Hypnosis and Neuropsychology

Neurological imaging techniques provide no evidence of a neurological pattern that can be equated with a "hypnotic trance". Changes in brain activity have been found in some studies of highly responsive hypnotic subjects. These changes vary depending upon the type of suggestions being given.[77][78] However, what these results indicate is unclear. They may indicate that suggestions genuinely produce changes in perception or experience that are not simply a result of imagination. However, in normal circumstances without hypnosis, the brain regions associated with motion detection are activated both when motion is seen and when motion is imagined, without any changes in the subjects' perception or experience.[79] This may therefore indicate that highly suggestible hypnotic subjects are simply activating to a greater extent the areas of the brain used in imagination, without real perceptual changes. Another study has demonstrated that a color hallucination suggestion given to subjects in hypnosis activated color-processing regions of the occipital cortex.[80] A 2004 review of research examining the EEG laboratory work in this area concludes:

Hypnosis is not a unitary state and therefore should show different patterns of EEG activity depending upon the task being experienced. In our evaluation of the literature, enhanced theta is observed during hypnosis when there is task performance or concentrative hypnosis, but not when the highly hypnotizable individuals are passively relaxed, somewhat sleepy and/or more diffuse in their attention.[81]

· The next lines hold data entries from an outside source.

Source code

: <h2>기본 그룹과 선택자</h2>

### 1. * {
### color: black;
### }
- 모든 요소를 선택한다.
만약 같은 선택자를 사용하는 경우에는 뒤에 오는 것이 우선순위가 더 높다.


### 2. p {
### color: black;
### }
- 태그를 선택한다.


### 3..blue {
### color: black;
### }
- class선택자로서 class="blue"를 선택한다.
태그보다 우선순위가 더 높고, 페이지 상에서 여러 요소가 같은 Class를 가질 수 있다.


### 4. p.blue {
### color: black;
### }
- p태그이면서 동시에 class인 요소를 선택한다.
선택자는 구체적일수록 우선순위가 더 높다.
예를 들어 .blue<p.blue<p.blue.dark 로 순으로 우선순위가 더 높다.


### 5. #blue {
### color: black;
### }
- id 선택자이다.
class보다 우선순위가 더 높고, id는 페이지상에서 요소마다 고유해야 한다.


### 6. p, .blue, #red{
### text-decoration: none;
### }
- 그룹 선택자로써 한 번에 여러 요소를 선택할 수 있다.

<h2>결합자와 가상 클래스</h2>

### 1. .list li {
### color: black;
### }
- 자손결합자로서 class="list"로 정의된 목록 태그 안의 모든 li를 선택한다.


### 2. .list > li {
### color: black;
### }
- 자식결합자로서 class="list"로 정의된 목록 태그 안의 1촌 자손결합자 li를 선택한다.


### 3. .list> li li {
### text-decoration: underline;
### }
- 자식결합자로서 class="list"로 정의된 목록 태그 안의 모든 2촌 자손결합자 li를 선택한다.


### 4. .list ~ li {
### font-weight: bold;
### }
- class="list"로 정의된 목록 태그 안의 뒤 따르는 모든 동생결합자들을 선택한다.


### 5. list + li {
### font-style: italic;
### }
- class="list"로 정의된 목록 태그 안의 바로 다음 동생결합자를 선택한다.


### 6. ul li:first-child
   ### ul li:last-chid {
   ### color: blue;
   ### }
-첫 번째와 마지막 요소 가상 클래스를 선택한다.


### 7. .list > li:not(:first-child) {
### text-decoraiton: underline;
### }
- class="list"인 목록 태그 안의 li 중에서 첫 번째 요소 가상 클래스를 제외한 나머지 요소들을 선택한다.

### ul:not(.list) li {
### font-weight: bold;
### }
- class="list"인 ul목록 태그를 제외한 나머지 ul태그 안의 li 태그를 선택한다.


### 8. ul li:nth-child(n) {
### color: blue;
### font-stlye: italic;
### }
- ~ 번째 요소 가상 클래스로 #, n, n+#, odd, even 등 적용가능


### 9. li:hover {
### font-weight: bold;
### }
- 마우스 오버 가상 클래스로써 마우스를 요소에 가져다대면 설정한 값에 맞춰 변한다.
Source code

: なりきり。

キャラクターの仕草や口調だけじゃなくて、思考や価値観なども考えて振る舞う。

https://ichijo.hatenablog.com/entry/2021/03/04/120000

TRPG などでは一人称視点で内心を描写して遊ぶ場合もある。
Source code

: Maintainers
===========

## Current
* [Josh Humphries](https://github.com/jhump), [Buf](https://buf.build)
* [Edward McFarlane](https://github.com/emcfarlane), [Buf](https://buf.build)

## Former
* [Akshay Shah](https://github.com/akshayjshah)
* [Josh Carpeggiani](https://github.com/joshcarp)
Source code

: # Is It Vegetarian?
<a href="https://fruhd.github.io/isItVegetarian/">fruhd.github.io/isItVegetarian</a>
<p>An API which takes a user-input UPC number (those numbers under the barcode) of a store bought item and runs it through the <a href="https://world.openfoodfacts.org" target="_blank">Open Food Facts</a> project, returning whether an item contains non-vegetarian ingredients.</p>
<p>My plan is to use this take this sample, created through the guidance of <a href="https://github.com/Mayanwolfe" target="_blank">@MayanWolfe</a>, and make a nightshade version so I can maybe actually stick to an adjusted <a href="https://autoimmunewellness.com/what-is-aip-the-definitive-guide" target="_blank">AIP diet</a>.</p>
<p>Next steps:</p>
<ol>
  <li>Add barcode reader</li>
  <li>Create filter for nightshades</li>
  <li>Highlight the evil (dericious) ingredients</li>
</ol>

The induction phase of hypnosis may also affect the activity in brain regions which control intention and process conflict. Anna Gosline claims:

"Gruzelier and his colleagues studied brain activity using an fMRI while subjects completed a standard cognitive exercise, called the Stroop task.
The team screened subjects before the study and chose 12 that were highly susceptible to hypnosis and 12 with low susceptibility. They all completed the task in the fMRI under normal conditions and then again under hypnosis.
Throughout the study, both groups were consistent in their task results, achieving similar scores regardless of their mental state. During their first task session, before hypnosis, there were no significant differences in brain activity between the groups.
But under hypnosis, Gruzelier found that the highly susceptible subjects showed significantly more brain activity in the anterior cingulate gyrus than the weakly susceptible subjects. This area of the brain has been shown to respond to errors and evaluate emotional outcomes.
The highly susceptible group also showed much greater brain activity on the left side of the prefrontal cortex than the weakly susceptible group. This is an area involved with higher level cognitive processing and behaviour."[82][83]